Over 1,500 vehicles are monitored at the centre for clients including Imperial, Pick n Pay, Sasol and Simba.

The centre manages 500 Imperial vehicles including planning tracking and managing them in a live environment.

“We want to make everyone work better,” said Jooste, noting that “there is still lots of inefficiency in logistics”. He said that his team always tries to create the best possible plan for vehicle movements but it is a strategy of continuous improvement.

The business only started three years ago, but today it ensures deliveries are made to more than 70 main sites. “Every site is different,” he said. “Nothing is ever perfect and it all has to align with the system.”

There are 170 people working across all the sites, but Jooste says that getting and retaining quality people is an issue.

According to William Sears, executive for transport management services at Resolve, the lifecycle of an employee is generally 12-18 months. “It’s fine to have a theoretical plan, but you need to have operational resources.”

The team has plenty of operational issues to deal with. One is integration. They have to manage 13 different tracking system providers and while there might be service level agreements, the levels of service vary widely.

Ultimately everything comes down to managing costs and Jooste says his team takes a holistic approach. The major aims are to improve the cost per route and the cost per vehicle. The retail environment is particularly difficult he said, with over 7,200 drops a day and a massive 25,000 acceptances.

On average there are four events per delivery, all of which can be monitored live.

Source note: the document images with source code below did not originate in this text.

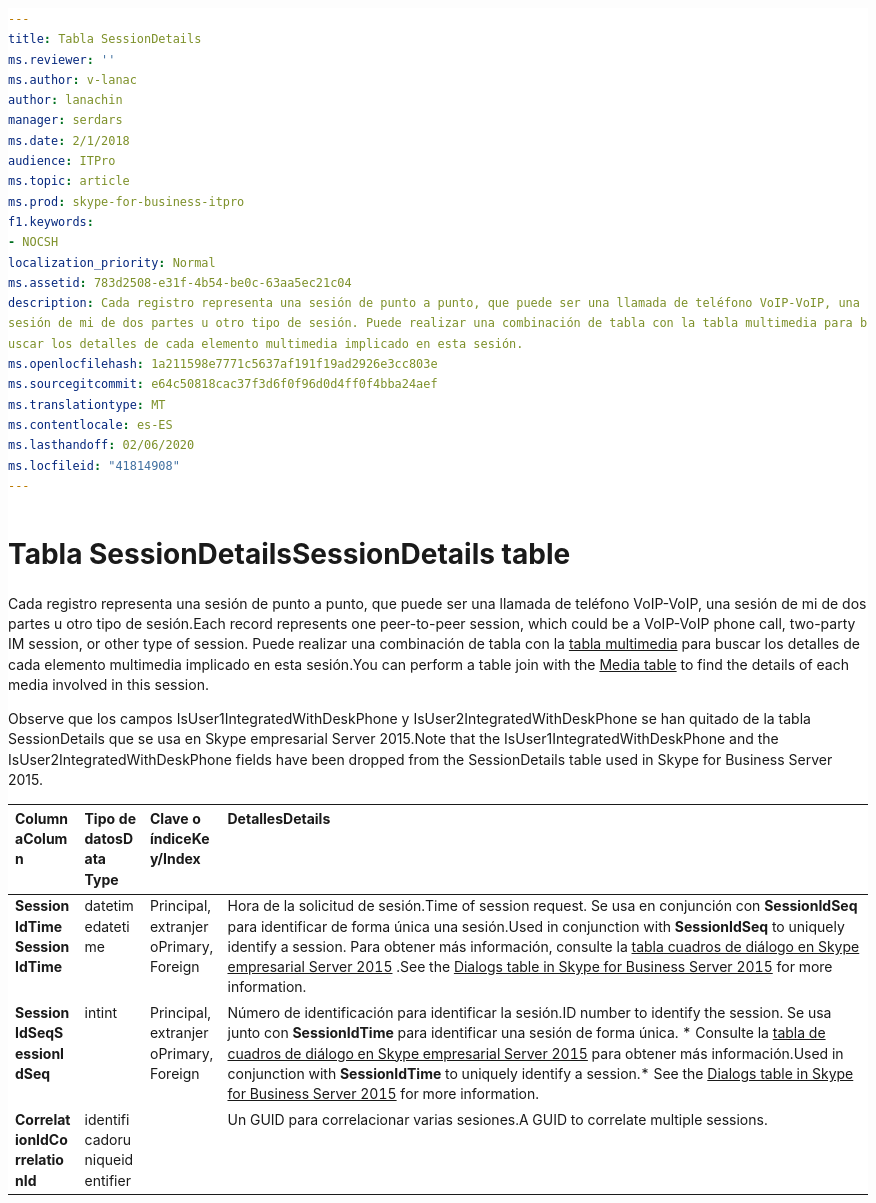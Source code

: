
 ```yaml
---
title: Tabla SessionDetails
ms.reviewer: ''
ms.author: v-lanac
author: lanachin
manager: serdars
ms.date: 2/1/2018
audience: ITPro
ms.topic: article
ms.prod: skype-for-business-itpro
f1.keywords:
- NOCSH
localization_priority: Normal
ms.assetid: 783d2508-e31f-4b54-be0c-63aa5ec21c04
description: Cada registro representa una sesión de punto a punto, que puede ser una llamada de teléfono VoIP-VoIP, una sesión de mi de dos partes u otro tipo de sesión. Puede realizar una combinación de tabla con la tabla multimedia para buscar los detalles de cada elemento multimedia implicado en esta sesión.
ms.openlocfilehash: 1a211598e7771c5637af191f19ad2926e3cc803e
ms.sourcegitcommit: e64c50818cac37f3d6f0f96d0d4ff0f4bba24aef
ms.translationtype: MT
ms.contentlocale: es-ES
ms.lasthandoff: 02/06/2020
ms.locfileid: "41814908"
---
```

# <a name="sessiondetails-table"></a><span data-ttu-id="e9a82-104">Tabla SessionDetails</span><span class="sxs-lookup"><span data-stu-id="e9a82-104">SessionDetails table</span></span>
 
<span data-ttu-id="e9a82-105">Cada registro representa una sesión de punto a punto, que puede ser una llamada de teléfono VoIP-VoIP, una sesión de mi de dos partes u otro tipo de sesión.</span><span class="sxs-lookup"><span data-stu-id="e9a82-105">Each record represents one peer-to-peer session, which could be a VoIP-VoIP phone call, two-party IM session, or other type of session.</span></span> <span data-ttu-id="e9a82-106">Puede realizar una combinación de tabla con la [tabla multimedia](media.md) para buscar los detalles de cada elemento multimedia implicado en esta sesión.</span><span class="sxs-lookup"><span data-stu-id="e9a82-106">You can perform a table join with the [Media table](media.md) to find the details of each media involved in this session.</span></span>
  
<span data-ttu-id="e9a82-107">Observe que los campos IsUser1IntegratedWithDeskPhone y IsUser2IntegratedWithDeskPhone se han quitado de la tabla SessionDetails que se usa en Skype empresarial Server 2015.</span><span class="sxs-lookup"><span data-stu-id="e9a82-107">Note that the IsUser1IntegratedWithDeskPhone and the IsUser2IntegratedWithDeskPhone fields have been dropped from the SessionDetails table used in Skype for Business Server 2015.</span></span>
  
|<span data-ttu-id="e9a82-108">**Columna**</span><span class="sxs-lookup"><span data-stu-id="e9a82-108">**Column**</span></span>|<span data-ttu-id="e9a82-109">**Tipo de datos**</span><span class="sxs-lookup"><span data-stu-id="e9a82-109">**Data Type**</span></span>|<span data-ttu-id="e9a82-110">**Clave o índice**</span><span class="sxs-lookup"><span data-stu-id="e9a82-110">**Key/Index**</span></span>|<span data-ttu-id="e9a82-111">**Detalles**</span><span class="sxs-lookup"><span data-stu-id="e9a82-111">**Details**</span></span>|
|:-----|:-----|:-----|:-----|
|<span data-ttu-id="e9a82-112">**SessionIdTime**</span><span class="sxs-lookup"><span data-stu-id="e9a82-112">**SessionIdTime**</span></span> <br/> |<span data-ttu-id="e9a82-113">datetime</span><span class="sxs-lookup"><span data-stu-id="e9a82-113">datetime</span></span>  <br/> |<span data-ttu-id="e9a82-114">Principal, extranjero</span><span class="sxs-lookup"><span data-stu-id="e9a82-114">Primary, Foreign</span></span>  <br/> |<span data-ttu-id="e9a82-115">Hora de la solicitud de sesión.</span><span class="sxs-lookup"><span data-stu-id="e9a82-115">Time of session request.</span></span> <span data-ttu-id="e9a82-116">Se usa en conjunción con **SessionIdSeq** para identificar de forma única una sesión.</span><span class="sxs-lookup"><span data-stu-id="e9a82-116">Used in conjunction with **SessionIdSeq** to uniquely identify a session.</span></span> <span data-ttu-id="e9a82-117">Para obtener más información, consulte la [tabla cuadros de diálogo en Skype empresarial Server 2015](dialogs.md) .</span><span class="sxs-lookup"><span data-stu-id="e9a82-117">See the [Dialogs table in Skype for Business Server 2015](dialogs.md) for more information.</span></span> <br/> |
|<span data-ttu-id="e9a82-118">**SessionIdSeq**</span><span class="sxs-lookup"><span data-stu-id="e9a82-118">**SessionIdSeq**</span></span> <br/> |<span data-ttu-id="e9a82-119">int</span><span class="sxs-lookup"><span data-stu-id="e9a82-119">int</span></span>  <br/> |<span data-ttu-id="e9a82-120">Principal, extranjero</span><span class="sxs-lookup"><span data-stu-id="e9a82-120">Primary, Foreign</span></span>  <br/> |<span data-ttu-id="e9a82-121">Número de identificación para identificar la sesión.</span><span class="sxs-lookup"><span data-stu-id="e9a82-121">ID number to identify the session.</span></span> <span data-ttu-id="e9a82-122">Se usa junto con **SessionIdTime** para identificar una sesión de forma única. \* Consulte la [tabla de cuadros de diálogo en Skype empresarial Server 2015](dialogs.md) para obtener más información.</span><span class="sxs-lookup"><span data-stu-id="e9a82-122">Used in conjunction with **SessionIdTime** to uniquely identify a session.\* See the [Dialogs table in Skype for Business Server 2015](dialogs.md) for more information.</span></span> <br/> |
|<span data-ttu-id="e9a82-123">**CorrelationId**</span><span class="sxs-lookup"><span data-stu-id="e9a82-123">**CorrelationId**</span></span> <br/> |<span data-ttu-id="e9a82-124">identificador</span><span class="sxs-lookup"><span data-stu-id="e9a82-124">uniqueidentifier</span></span>  <br/> ||<span data-ttu-id="e9a82-125">Un GUID para correlacionar varias sesiones.</span><span class="sxs-lookup"><span data-stu-id="e9a82-125">A GUID to correlate multiple sessions.</span></span>  <br/> |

Watching the system at work, it was clear that Jooste and his team monitor it all very closely. At one point a red flag came up because a vehicle was parked off-route for too long. Using the tracking system and Google StreetView, the team could see where the truck was stopped. The driver had gone to a local fast food outlet. According to Jooste, off-route stops represent the biggest number of exceptions that the centre picks up.

Other common occurrences include breakdowns, crashes, customer queuing delays, industrial action and of course, load shedding. The live environment allows the team to reroute vehicles quickly and efficiently or to call out assistance should it be required. However, synchronisation across multiple suppliers can make things difficult.

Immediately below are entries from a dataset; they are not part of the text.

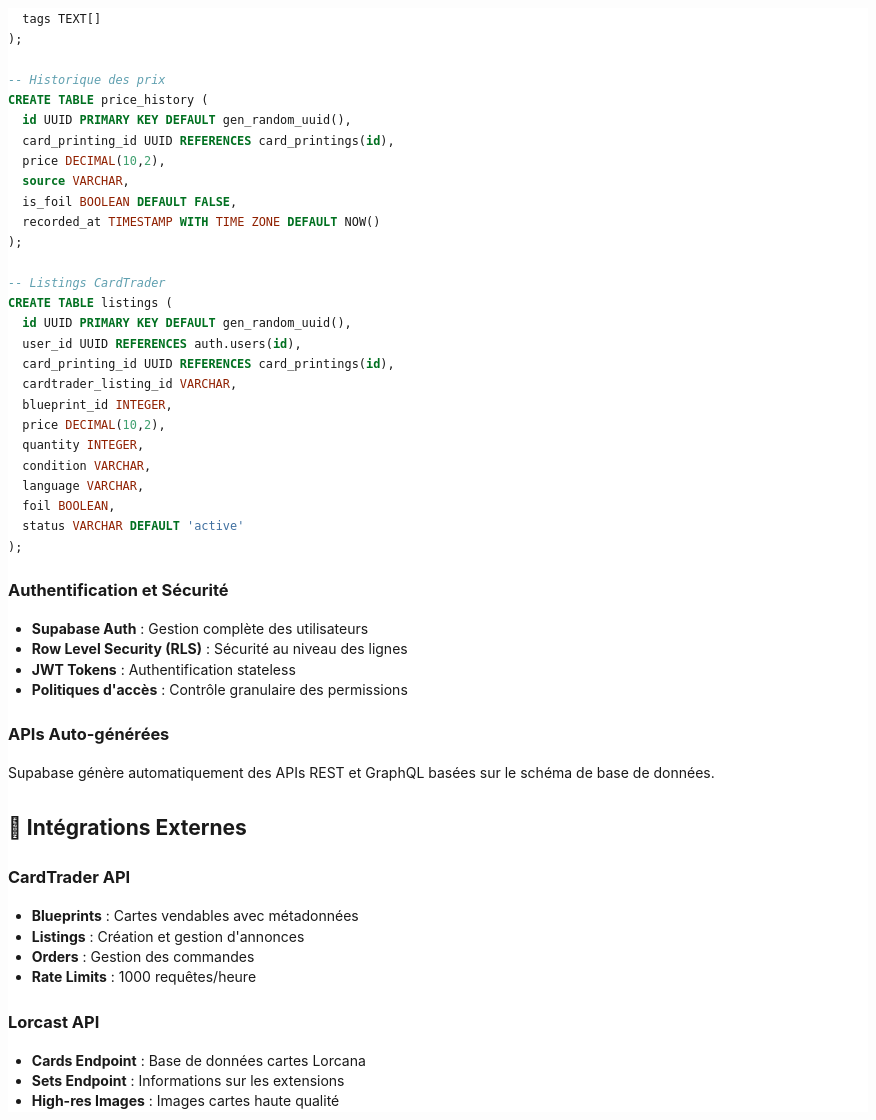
 ```sql
  tags TEXT[]
);

-- Historique des prix
CREATE TABLE price_history (
  id UUID PRIMARY KEY DEFAULT gen_random_uuid(),
  card_printing_id UUID REFERENCES card_printings(id),
  price DECIMAL(10,2),
  source VARCHAR,
  is_foil BOOLEAN DEFAULT FALSE,
  recorded_at TIMESTAMP WITH TIME ZONE DEFAULT NOW()
);

-- Listings CardTrader
CREATE TABLE listings (
  id UUID PRIMARY KEY DEFAULT gen_random_uuid(),
  user_id UUID REFERENCES auth.users(id),
  card_printing_id UUID REFERENCES card_printings(id),
  cardtrader_listing_id VARCHAR,
  blueprint_id INTEGER,
  price DECIMAL(10,2),
  quantity INTEGER,
  condition VARCHAR,
  language VARCHAR,
  foil BOOLEAN,
  status VARCHAR DEFAULT 'active'
);
```

### Authentification et Sécurité
- **Supabase Auth** : Gestion complète des utilisateurs
- **Row Level Security (RLS)** : Sécurité au niveau des lignes
- **JWT Tokens** : Authentification stateless
- **Politiques d'accès** : Contrôle granulaire des permissions

### APIs Auto-générées
Supabase génère automatiquement des APIs REST et GraphQL basées sur le schéma de base de données.

## 🔌 Intégrations Externes

### CardTrader API
- **Blueprints** : Cartes vendables avec métadonnées
- **Listings** : Création et gestion d'annonces
- **Orders** : Gestion des commandes
- **Rate Limits** : 1000 requêtes/heure

### Lorcast API
- **Cards Endpoint** : Base de données cartes Lorcana
- **Sets Endpoint** : Informations sur les extensions
- **High-res Images** : Images cartes haute qualité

Traffic congestion is a big issue as delivery companies look to optimise their routes. As an example, during rush hour in Sandton, the average road speed drops by 50%.

A controversial plan to ban trucks during peak hours is just one element of forthcoming legislation changes under consideration. So would a rush hour truck ban be such a bad thing?

“Night delivery would impact far less than people think,” said Jooste. “Banning trucks during the day will force people to plan better. Costs and legislation will force changes to optimisation.”

There will be plenty of other changes in the future too. Jooste says that vehicles will provide updates every two minutes. The system will know the second a door is opened and the centre will be able to manage a vehicle on a turn-by-tun basis. It will be more integrated with the driver, allowing systems to monitor not only how safe a driver is, but also how green a delivery is in terms of fuel use and driving habits. There will be even more data available and there will be more integration, particularly between the delivery channels and the warehouses themselves.

While systems can improve efficiencies now, in the future they will be able to minimise costs even more by clever route scheduling, quicker turnaround times and reporting on the efficiency of both personnel and vehicles.

For some it all seems a bit Big Brother, but the reality is that it is all in the interest of efficiency and reducing those constantly escalating costs.